Available records
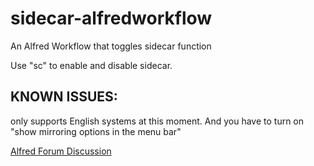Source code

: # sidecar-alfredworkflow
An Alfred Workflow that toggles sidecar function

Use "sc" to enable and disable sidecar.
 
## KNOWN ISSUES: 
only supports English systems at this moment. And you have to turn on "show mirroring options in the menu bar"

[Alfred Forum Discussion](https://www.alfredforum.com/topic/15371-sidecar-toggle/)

* * *

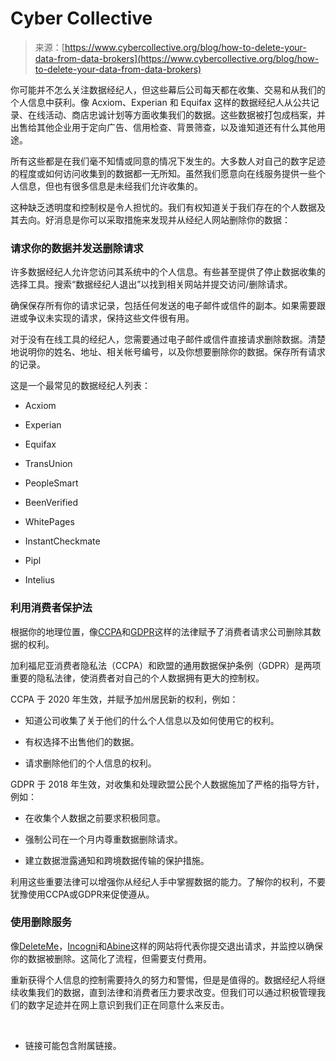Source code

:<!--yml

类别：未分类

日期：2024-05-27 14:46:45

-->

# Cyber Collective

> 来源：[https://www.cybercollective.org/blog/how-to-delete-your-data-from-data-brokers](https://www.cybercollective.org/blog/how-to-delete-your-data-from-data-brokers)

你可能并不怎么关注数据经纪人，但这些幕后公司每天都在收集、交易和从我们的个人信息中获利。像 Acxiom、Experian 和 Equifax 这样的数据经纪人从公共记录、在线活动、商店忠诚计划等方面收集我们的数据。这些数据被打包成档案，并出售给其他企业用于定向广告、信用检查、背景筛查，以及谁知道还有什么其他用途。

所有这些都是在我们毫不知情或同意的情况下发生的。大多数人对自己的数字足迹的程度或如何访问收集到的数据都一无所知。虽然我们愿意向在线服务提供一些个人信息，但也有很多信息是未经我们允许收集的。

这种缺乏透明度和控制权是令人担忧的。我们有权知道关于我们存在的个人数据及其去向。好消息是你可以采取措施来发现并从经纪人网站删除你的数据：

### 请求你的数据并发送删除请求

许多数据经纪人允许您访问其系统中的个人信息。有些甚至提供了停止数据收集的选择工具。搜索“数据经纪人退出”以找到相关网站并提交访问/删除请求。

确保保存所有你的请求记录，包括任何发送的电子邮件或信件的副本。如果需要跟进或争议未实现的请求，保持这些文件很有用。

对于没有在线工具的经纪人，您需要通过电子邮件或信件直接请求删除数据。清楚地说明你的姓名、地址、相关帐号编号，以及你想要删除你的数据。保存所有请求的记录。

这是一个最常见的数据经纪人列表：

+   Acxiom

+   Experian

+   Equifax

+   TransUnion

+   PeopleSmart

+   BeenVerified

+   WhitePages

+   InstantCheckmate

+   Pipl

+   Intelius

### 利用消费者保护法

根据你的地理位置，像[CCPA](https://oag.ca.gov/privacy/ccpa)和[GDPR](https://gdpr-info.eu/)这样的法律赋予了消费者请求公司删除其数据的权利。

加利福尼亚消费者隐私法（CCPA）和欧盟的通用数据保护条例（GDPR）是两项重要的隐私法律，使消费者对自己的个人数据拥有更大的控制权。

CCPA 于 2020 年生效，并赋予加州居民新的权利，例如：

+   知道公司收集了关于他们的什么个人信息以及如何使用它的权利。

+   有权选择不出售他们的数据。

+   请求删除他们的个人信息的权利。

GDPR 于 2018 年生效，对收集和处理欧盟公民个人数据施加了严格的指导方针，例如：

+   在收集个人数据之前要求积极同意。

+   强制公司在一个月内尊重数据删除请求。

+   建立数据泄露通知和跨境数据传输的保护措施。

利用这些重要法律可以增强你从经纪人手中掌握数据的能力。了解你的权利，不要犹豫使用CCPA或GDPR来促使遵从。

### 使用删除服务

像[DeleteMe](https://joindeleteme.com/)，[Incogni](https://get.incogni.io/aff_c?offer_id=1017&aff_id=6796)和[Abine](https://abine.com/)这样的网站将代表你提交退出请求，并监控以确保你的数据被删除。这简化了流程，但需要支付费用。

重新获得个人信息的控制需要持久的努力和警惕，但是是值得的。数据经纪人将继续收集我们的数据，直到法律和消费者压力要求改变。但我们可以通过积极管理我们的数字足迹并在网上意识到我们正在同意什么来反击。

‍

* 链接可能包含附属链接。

...

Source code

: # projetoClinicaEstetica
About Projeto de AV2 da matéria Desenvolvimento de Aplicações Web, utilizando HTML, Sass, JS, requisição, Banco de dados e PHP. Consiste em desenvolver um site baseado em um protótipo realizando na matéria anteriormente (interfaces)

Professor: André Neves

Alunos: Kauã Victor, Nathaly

Work item
Copy out all the lines of the records that include "Acxiom".

Task result
你可能并不怎么关注数据经纪人，但这些幕后公司每天都在收集、交易和从我们的个人信息中获利。像 Acxiom、Experian 和 Equifax 这样的数据经纪人从公共记录、在线活动、商店忠诚计划等方面收集我们的数据。这些数据被打包成档案，并出售给其他企业用于定向广告、信用检查、背景筛查，以及谁知道还有什么其他用途。
+   Acxiom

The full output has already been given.